HomeMLBPadres To Acquire Luis Arraez

Padres To Acquire Luis Arraez


The Padres and Marlins have lined up on a rare May blockbuster. San Diego is reportedly acquiring two-time batting champ Luis Arraez from Miami for four players: prospects Dillon Head, Jakob Marsee and Nathan Martorella, as well as reliever Woo-Suk Go.

Arraez’s tenure in Miami ends after a season and five weeks. The Fish swapped Pablo López to the Twins to acquire him over the 2022-23 offseason. Arraez played up to expectations in the first season. He flirted with .400 for a few months, and while he didn’t maintain that otherworldly pace, he cruised to a second straight batting title and helped Miami to the playoffs. Arraez finished with a .354/.393/.469 line through 617 plate appearances.

As the batting titles would suggest, Arraez has developed into perhaps the game’s best pure contact hitter. He has walked more often than he’s struck out over the course of his career. The Venezuela native has punched out in only 7.5% of his plate appearances in the big leagues. That’s down to a meager 6.4% clip going back to the start of 2022. That leads qualified hitters by more than three percentage points. Guardians left fielder Steven Kwan is the only other player to strike out less than 10% of the time in that span.

Arraez has tallied 148 plate appearances over 33 games this season. His production is down slightly, as he’s hitting .299/.347/.372 without a home run. That’s not much of a concern for San Diego. Arraez is still making contact at an elite rate. He has never been a huge power threat, topping out at 10 longballs a year ago. It’s unlikely that San Diego feels differently about Arraez than they did during Spring Training, when they reportedly made a push for both him and starter Jesús Luzardo.
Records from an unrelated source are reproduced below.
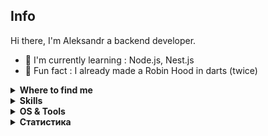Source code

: ## Info

Hi there, I'm Aleksandr a backend developer.

- :school: I'm currently learning : Node.js, Nest.js
- :dart: Fun fact : I already made a Robin Hood in darts (twice)

</details>


<details>
  <summary><b>Where to find me</b></summary>

[![Github](https://img.shields.io/badge/-Github-181717?style=for-the-badge&logo=Github&logoColor=white)](https://github.com/Char-Al)
[![LinkedIn](https://img.shields.io/badge/-LinkedIn-0077B5?style=for-the-badge&logo=LinkedIn&logoColor=white)](https://www.linkedin.com/in/charles-van-goethem/)
[![ResearchGate](https://img.shields.io/badge/-ResearchGate-00CCBB?style=for-the-badge&logo=ResearchGate&logoColor=white)](https://www.researchgate.net/profile/Charles_Van_Goethem)
[![Twitter](https://img.shields.io/badge/-Twitter-1DA1F2?style=for-the-badge&logo=Twitter&logoColor=white)](https://twitter.com/Char_Al_)

[![Twitter](https://github-readme-twitter.gazf.vercel.app/api?id=char_al_&layout=wide)](https://twitter.com/Char_Al_)
[![TwitterMobidic](https://github-readme-twitter.gazf.vercel.app/api?id=MoBiDiC_BioInfo&layout=wide)](https://twitter.com/MoBiDiC_BioInfo)

</details>


<details>
  <summary><b>Skills</b></summary>

[![javascript](https://img.shields.io/badge/javascript-★☆☆-lightgrey?labelColor=F7DF1E&logo=JavaScript&style=for-the-badge&logoColor=black)](https://www.w3schools.com/js)
[![Go](https://img.shields.io/badge/Go-★★☆-lightgrey?labelColor=39457E&logo=Golang&style=for-the-badge&logoColor=white)](https://go.dev/)
[![Node.js](https://img.shields.io/badge/Node.js-★★☆-lightgrey?labelColor=276DC3&logo=Node.js&style=for-the-badge&logoColor=white)](https://nodejs.org/en)
[![Nest.js](https://img.shields.io/badge/Nest.js-★☆☆-lightgrey?labelColor=276DC3&logo=Nest.js&style=for-the-badge&logoColor=white)](https://nestjs.com/)

[![postgreSQL](https://img.shields.io/badge/PostgreSQL-★☆☆-lightgrey?labelColor=4169E1&logo=PostgreSQL&style=for-the-badge&logoColor=white)](https://www.postgresql.org/)
[![mongoDB](https://img.shields.io/badge/MongoDB-★★☆-lightgrey?labelColor=47A248&logo=MongoDB&style=for-the-badge&logoColor=white)](https://www.mongodb.com/)

[![bash](https://img.shields.io/badge/bash-★☆☆-lightgrey?labelColor=4EAA25&logo=GNU-Bash&style=for-the-badge&logoColor=white)](https://en.wikipedia.org/wiki/Bash_(Unix_shell))


</details>


<details>
  <summary><b>OS & Tools</b></summary>

![Linux](https://img.shields.io/badge/-Linux-FCC624?logo=Linux&style=for-the-badge&logoColor=black)
![Windows](https://img.shields.io/badge/-Windows-999999?logo=Windows&style=for-the-badge&logoColor=white)

![Git](https://img.shields.io/badge/-Git-F05032?logo=Git&style=for-the-badge&logoColor=white)
![Github](https://img.shields.io/badge/-Github-181717?logo=Github&style=for-the-badge&logoColor=white)

</details>


<details>
  <summary><b>Статистика</b></summary>

![stats](https://github-readme-stats.vercel.app/api?username=char-al&title_color=3498db&text_color=2ecc71&icon_color=3498db&bg_color=00000000&hide_border=true&show_icons=true&include_all_commits=true&count_private=true&disable_animations=true)
![trophy](https://github-profile-trophy.vercel.app/?username=Ikiso&no-bg=true&no-frame=true&column=4&theme=algolia)

![graph](https://github-readme-activity-graph.cyclic.app/graph?username=Ikiso&bg_color=0000000&color=2980b9&line=2980b9&point=27ae60&area_color=2980b9&area=true&hide_border=true)
![streak](https://streak-stats.demolab.com/?user=Ikiso&hide_border=true&background=00000000&border=2980b9&stroke=2980b9&ring=27ae60&fire=27ae60&currStreakNum=2980b9&sideNums=2980b9&currStreakLabel=2980b9&sideLabels=2980b9&dates=2980b9)

</details>

<!-- Image by <a href="https://pixabay.com/users/gagnonm1993-4710127/?utm_source=link-attribution&amp;utm_medium=referral&amp;utm_campaign=image&amp;utm_content=2358911">gagnonm1993</a> from <a href="https://pixabay.com/?utm_source=link-attribution&amp;utm_medium=referral&amp;utm_campaign=image&amp;utm_content=2358911">Pixabay</a> -->
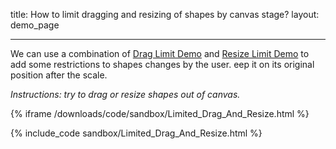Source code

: title: How to limit dragging and resizing of shapes by canvas stage?
layout: demo_page

---

We can use a combination of [Drag Limit Demo](https://konvajs.org/docs/drag_and_drop/Simple_Drag_Bounds.html) and [Resize Limit Demo](https://konvajs.org/docs/select_and_transform/Resize_Limits.html) to add some restrictions to shapes changes by the user.
eep it on its original position after the scale.

_Instructions: try to drag or resize shapes out of canvas._

{% iframe /downloads/code/sandbox/Limited_Drag_And_Resize.html %}

{% include_code sandbox/Limited_Drag_And_Resize.html %}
Going back to the start of 2022, Arraez is a .331/.380/.437 hitter in nearly 1400 plate appearances. He has hit at the top of the lineup in Miami and should do the same with the Padres. San Diego has been using Jurickson Profar in the leadoff spot of late. While Profar’s out to a fantastic start to the season, he can slide down a few spots in a suddenly deeper lineup.

As great a hitter as Arraez is, his game isn’t without flaws. He’s at best a fringe defender at second base. Defensive Runs Saved has generally graded him around league average with the glove, though it has soured on his work in 281 innings this season. Statcast has long panned him as a defender, grading him negatively in all but one year of his career. Statcast estimates he’s been 24 runs below average in nearly 2700 career innings at the keystone.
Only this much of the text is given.